Seriously. Pretty much from the moment I was old enough to make the decision myself I've not been. Which is weird, because when I was a kid I had the loveliest dentist and never needed any working doing. That said, he used to have a load of those little furry clip-on toys that used to be everywhere in the eighties attached to his lamp and I always worried one would fall off, straight into my mouth and I'd choke, so I guess there's a reason for my paranoia.

Anyway, at this point, even though the tooth doesn't hurt and I can stab it with my tongue and drink tea and eat and it only feels weird when I do touch it I decide there's two courses of action:

1. Leave it and hope it gets better.
2. Go to a dentist.

I know I'm grown up now because I actually decide on option 2, even though option 1 was mightily appealing.

Finding a dentist on a Friday afternoon when you've not had a dentist in years is a fraught experience, reader.
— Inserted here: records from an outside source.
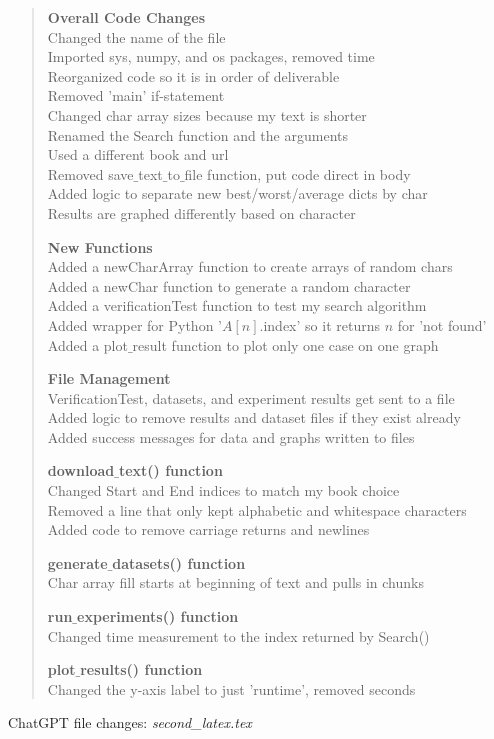 \documentclass{article}
\begin{document}
\begin{quote}
\textbf{Overall Code Changes} \\
Changed the name of the file\\
Imported sys, numpy, and os packages, removed time \\
Reorganized code so it is in order of deliverable \\
Removed 'main' if-statement \\
Changed char array sizes because my text is shorter \\
Renamed the Search function and the arguments \\
Used a different book and url \\
Removed save$\_$text$\_$to$\_$file function, put code direct in body \\
Added logic to separate new best/worst/average dicts by char \\
Results are graphed differently based on character

\textbf{New Functions} \\
Added a newCharArray function to create arrays of random chars \\
Added a newChar function to generate a random character \\
Added a verificationTest function to test my search algorithm\\
Added wrapper for Python '$A[n]$.index' so it returns $n$ for 'not found' \\
Added a plot$\_$result function to plot only one case on one graph

\textbf{File Management} \\
VerificationTest, datasets, and experiment results get sent to a file \\
Added logic to remove results and dataset files if they exist already \\
Added success messages for data and graphs written to files

\textbf{download$\_$text() function} \\
Changed Start and End indices to match my book choice \\
Removed a line that only kept alphabetic and whitespace characters \\
Added code to remove carriage returns and newlines

\textbf{generate$\_$datasets() function} \\
Char array fill starts at beginning of text and pulls in chunks

\textbf{run$\_$experiments() function} \\
Changed time measurement to the index returned by Search()

\textbf{plot$\_$results() function} \\
Changed the y-axis label to just 'runtime', removed seconds

\end{quote}
ChatGPT file changes: \textit{second\_latex.tex}
\end{document}
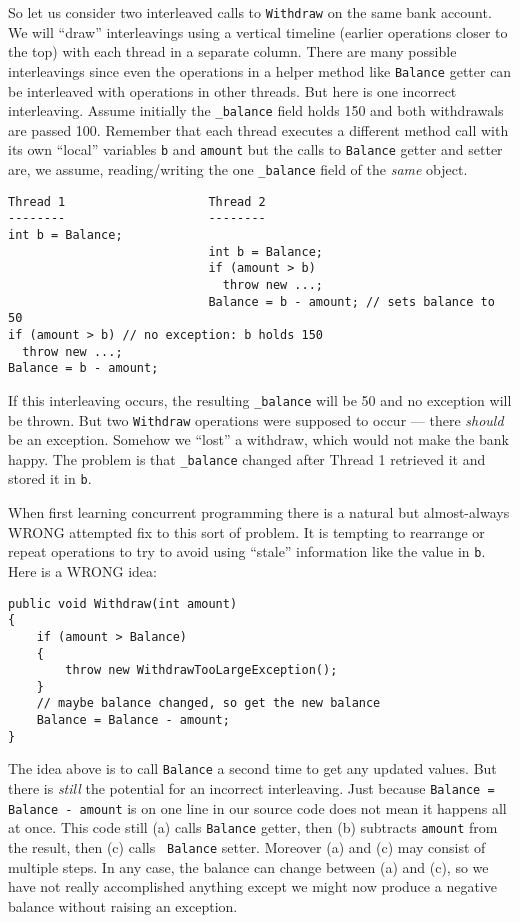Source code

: \documentclass[10pt]{article}
\begin{document}
So let us consider two interleaved calls to {\tt Withdraw} on the same
bank account.  We will ``draw'' interleavings using a vertical
timeline (earlier operations closer to the top) with each thread in a
separate column.  There are many possible interleavings since even the
operations in a helper method like {\tt Balance} getter can be interleaved
with operations in other threads.  But here is one incorrect
interleaving.  Assume initially the {\tt \_balance} field holds 150 and
both withdrawals are passed 100.  Remember that each thread executes a
different method call with its own ``local'' variables {\tt b} and
{\tt amount} but the calls to {\tt Balance} getter and setter 
are, we assume, reading/writing the one {\tt \_balance} field of the
\emph{same} object.

\begin{verbatim}
Thread 1                    Thread 2
--------                    --------
int b = Balance;
                            int b = Balance;
                            if (amount > b)
                              throw new ...;
                            Balance = b - amount; // sets balance to 50
if (amount > b) // no exception: b holds 150
  throw new ...;
Balance = b - amount;
\end{verbatim}

If this interleaving occurs, the resulting {\tt \_balance} will be 50
and no exception will be thrown.  But two {\tt Withdraw} operations
were supposed to occur --- there \emph{should} be an exception.
Somehow we ``lost'' a withdraw, which would not make the bank happy.
The problem is that {\tt \_balance} changed after Thread 1 retrieved it
and stored it in {\tt b}.

When first learning concurrent programming there is a natural but
almost-always WRONG attempted fix to this sort of problem.  It is tempting
to rearrange or repeat operations to try to avoid using ``stale''
information like the value in {\tt b}.  Here is a WRONG idea:
\begin{verbatim}
public void Withdraw(int amount)
{
    if (amount > Balance)
    {
        throw new WithdrawTooLargeException();
    }
    // maybe balance changed, so get the new balance
    Balance = Balance - amount;
}
\end{verbatim}
The idea above is to call {\tt Balance} a second time to get any
updated values.  But there is \emph{still} the potential for an
incorrect interleaving.  Just because {\tt Balance = Balance -
  amount} is on one line in our source code does not mean it happens
all at once.  This code still (a) calls {\tt Balance} getter, then (b)
subtracts {\tt amount} from the result, then (c) calls {\tt
  Balance} setter.  Moreover (a) and (c) may consist of multiple steps.
In any case, the balance can change between (a) and (c), so we have
not really accomplished anything except we might now produce a
negative balance without raising an exception.
\end{document}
Especially so when you're trying to find an NHS one and the closest appointment they can give you is in April. And this is why I ended up going to a private dentist, because not only were they reasonably affordable, but they were just a short walk from Sparky Towers and had a rather nice, professional looking logo so I reasoned they must be good.

So at an ungodly hour on Monday morning I rock up to the dentist and fill in a registration form; under the section asking 'do you have any medical conditions we should know about' I write 'I'm absolutely terrified of dentists (sorry).'

A short time later a lovely lady approaches me and introduces herself. We'll call her Susan. "Nice to meet you Susan," I say. She smiles and replies "you don't really mean that, do you?"
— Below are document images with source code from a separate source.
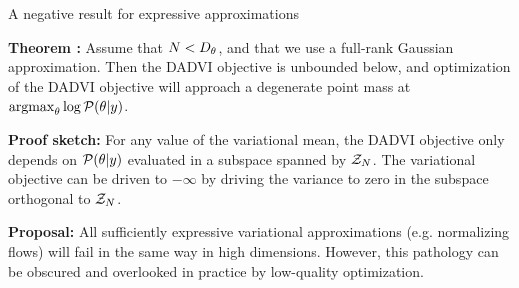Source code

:     
    
    \begin{frame}{A negative result for expressive approximations}
    
    \noindent
    \textbf{Theorem \citep{giordano:2023:dadvi}:}  Assume that $N < {D_{\theta}}$,
    and that we use a full-rank Gaussian approximation.  Then the DADVI objective is
    unbounded below, and optimization of the DADVI objective will approach a
    degenerate point mass at $\operatorname*{\mathrm{argmax}}_\theta \log \mathcal{P}(\theta \vert y)$.
    
    \pause
    
    \vspace{2em}
    \noindent
    \textbf{Proof sketch: }For any value of the variational
    mean, the DADVI objective only depends on $\mathcal{P}(\theta \vert y)$ evaluated
    in a subspace spanned by $\mathcal{Z}_{N}$.  The variational objective can be driven to 
    $-\infty$ by driving the variance to zero in the subspace orthogonal to $\mathcal{Z}_{N}$.
    
    \pause
    
    \vspace{2em}
    \noindent
    \textbf{Proposal: }  All sufficiently expressive variational approximations
    (e.g. normalizing flows) will fail in the same way in high dimensions. However,
    this pathology can be obscured and overlooked in practice by low-quality
    optimization.
    
    
    
    \end{frame}
    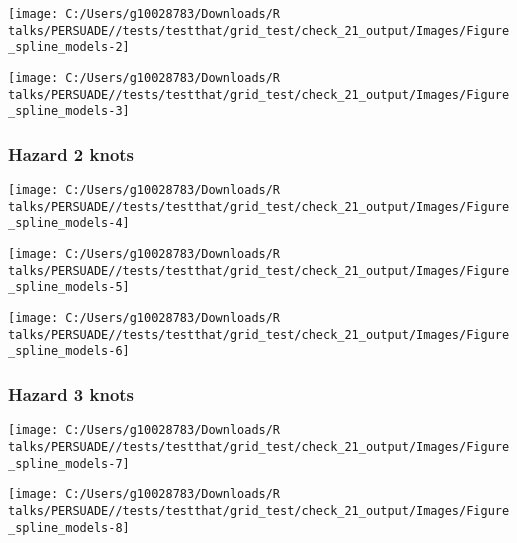 \documentclass[
]{article}
\begin{document}
\begin{flushleft}\texttt{[image: C:/Users/g10028783/Downloads/R talks/PERSUADE//tests/testthat/grid\_test/check\_21\_output/Images/Figure\_spline\_models-2]} \end{flushleft}

\begin{flushleft}\texttt{[image: C:/Users/g10028783/Downloads/R talks/PERSUADE//tests/testthat/grid\_test/check\_21\_output/Images/Figure\_spline\_models-3]} \end{flushleft}

\clearpage

\subsubsection{Hazard 2 knots}\label{hazard-2-knots}

\begin{flushleft}\texttt{[image: C:/Users/g10028783/Downloads/R talks/PERSUADE//tests/testthat/grid\_test/check\_21\_output/Images/Figure\_spline\_models-4]} \end{flushleft}

\begin{flushleft}\texttt{[image: C:/Users/g10028783/Downloads/R talks/PERSUADE//tests/testthat/grid\_test/check\_21\_output/Images/Figure\_spline\_models-5]} \end{flushleft}

\begin{flushleft}\texttt{[image: C:/Users/g10028783/Downloads/R talks/PERSUADE//tests/testthat/grid\_test/check\_21\_output/Images/Figure\_spline\_models-6]} \end{flushleft}

\clearpage

\subsubsection{Hazard 3 knots}\label{hazard-3-knots}

\begin{flushleft}\texttt{[image: C:/Users/g10028783/Downloads/R talks/PERSUADE//tests/testthat/grid\_test/check\_21\_output/Images/Figure\_spline\_models-7]} \end{flushleft}

\begin{flushleft}\texttt{[image: C:/Users/g10028783/Downloads/R talks/PERSUADE//tests/testthat/grid\_test/check\_21\_output/Images/Figure\_spline\_models-8]} \end{flushleft}
\end{document}
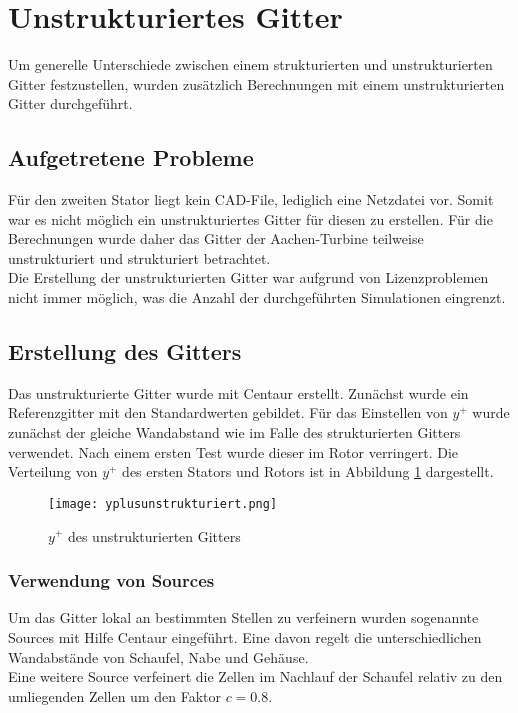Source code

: \section{Unstrukturiertes Gitter}
Um generelle Unterschiede zwischen einem strukturierten und unstrukturierten Gitter festzustellen, wurden zusätzlich Berechnungen mit einem unstrukturierten Gitter durchgeführt.

\subsection{Aufgetretene Probleme}
Für den zweiten Stator liegt kein CAD-File, lediglich eine Netzdatei vor. Somit war es nicht möglich ein unstrukturiertes Gitter für diesen zu erstellen. Für die Berechnungen wurde daher das Gitter der Aachen-Turbine teilweise unstrukturiert und strukturiert betrachtet.\\
Die Erstellung der unstrukturierten Gitter war aufgrund von Lizenzproblemen nicht immer möglich, was die Anzahl der durchgeführten Simulationen eingrenzt.
\subsection{Erstellung des Gitters}
Das unstrukturierte Gitter wurde mit Centaur erstellt. Zunächst wurde ein Referenzgitter mit den Standardwerten gebildet. Für das Einstellen von $y^+$ wurde zunächst der gleiche Wandabstand wie im Falle des strukturierten Gitters verwendet. Nach einem ersten Test wurde dieser im Rotor verringert. Die Verteilung von $y^+$ des ersten Stators und Rotors ist in Abbildung \ref{yplusunstrukturiert} dargestellt.
\begin{figure}[htbp]
	\centering
	\texttt{[image: yplusunstrukturiert.png]}
	\caption{$y^+$ des unstrukturierten Gitters} \label{yplusunstrukturiert}
\end{figure}
\subsubsection{Verwendung von Sources}
Um das Gitter lokal an bestimmten Stellen zu verfeinern wurden  sogenannte Sources mit Hilfe Centaur eingeführt.
Eine davon regelt die unterschiedlichen Wandabstände von Schaufel, Nabe und Gehäuse.\\
Eine weitere Source verfeinert die Zellen im Nachlauf der Schaufel relativ zu den umliegenden Zellen um den Faktor $c = 0.8$.

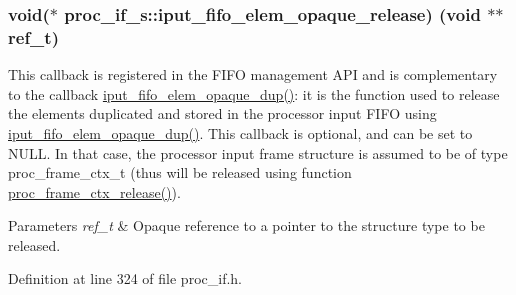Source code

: \subsubsection[{\texorpdfstring{iput\+\_\+fifo\+\_\+elem\+\_\+opaque\+\_\+release}{iput_fifo_elem_opaque_release}}]{\setlength{\rightskip}{0pt plus 5cm}void($\ast$ proc\+\_\+if\+\_\+s\+::iput\+\_\+fifo\+\_\+elem\+\_\+opaque\+\_\+release) (void $\ast$$\ast$ref\+\_\+t)}\hypertarget{structproc__if__s_aec3bf948ff945ac2f5a4c834ea3b57da}{}\label{structproc__if__s_aec3bf948ff945ac2f5a4c834ea3b57da}
This callback is registered in the F\+I\+FO management A\+PI and is complementary to the callback \textquotesingle{}\hyperlink{structproc__if__s_a558cec57df436699d4154775894f2313}{iput\+\_\+fifo\+\_\+elem\+\_\+opaque\+\_\+dup()}\textquotesingle{}\+: it is the function used to release the elements duplicated and stored in the processor input F\+I\+FO using \textquotesingle{}\hyperlink{structproc__if__s_a558cec57df436699d4154775894f2313}{iput\+\_\+fifo\+\_\+elem\+\_\+opaque\+\_\+dup()}\textquotesingle{}. This callback is optional, and can be set to N\+U\+LL. In that case, the processor input frame structure is assumed to be of type proc\+\_\+frame\+\_\+ctx\+\_\+t (thus will be released using function \textquotesingle{}\hyperlink{proc__if_8c_afad6906a6da22ba369b736863c1e204e}{proc\+\_\+frame\+\_\+ctx\+\_\+release()}\textquotesingle{}). 
\begin{DoxyParams}{Parameters}
{\em ref\+\_\+t} & Opaque reference to a pointer to the structure type to be released. \\
\hline
\end{DoxyParams}


Definition at line 324 of file proc\+\_\+if.\+h.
Susan leads me to her chamber of horrors and asks me to perch on the seat. I explain what's happened and she doesn't chastise me for not going to a dentist in 847 years. Then she asks me to swing my feet up and she begins to lower the chair. At this point I go rigid with fear because the sensation of the chair tilting makes me feel like I'm going to be waterboarded, or simply slide off the chair and shatter into a thousand tiny pieces on the floor. Above me is a flatscreen television showing a piece on BBC Breakfast about Brexit, as if I wasn't already terrified enough.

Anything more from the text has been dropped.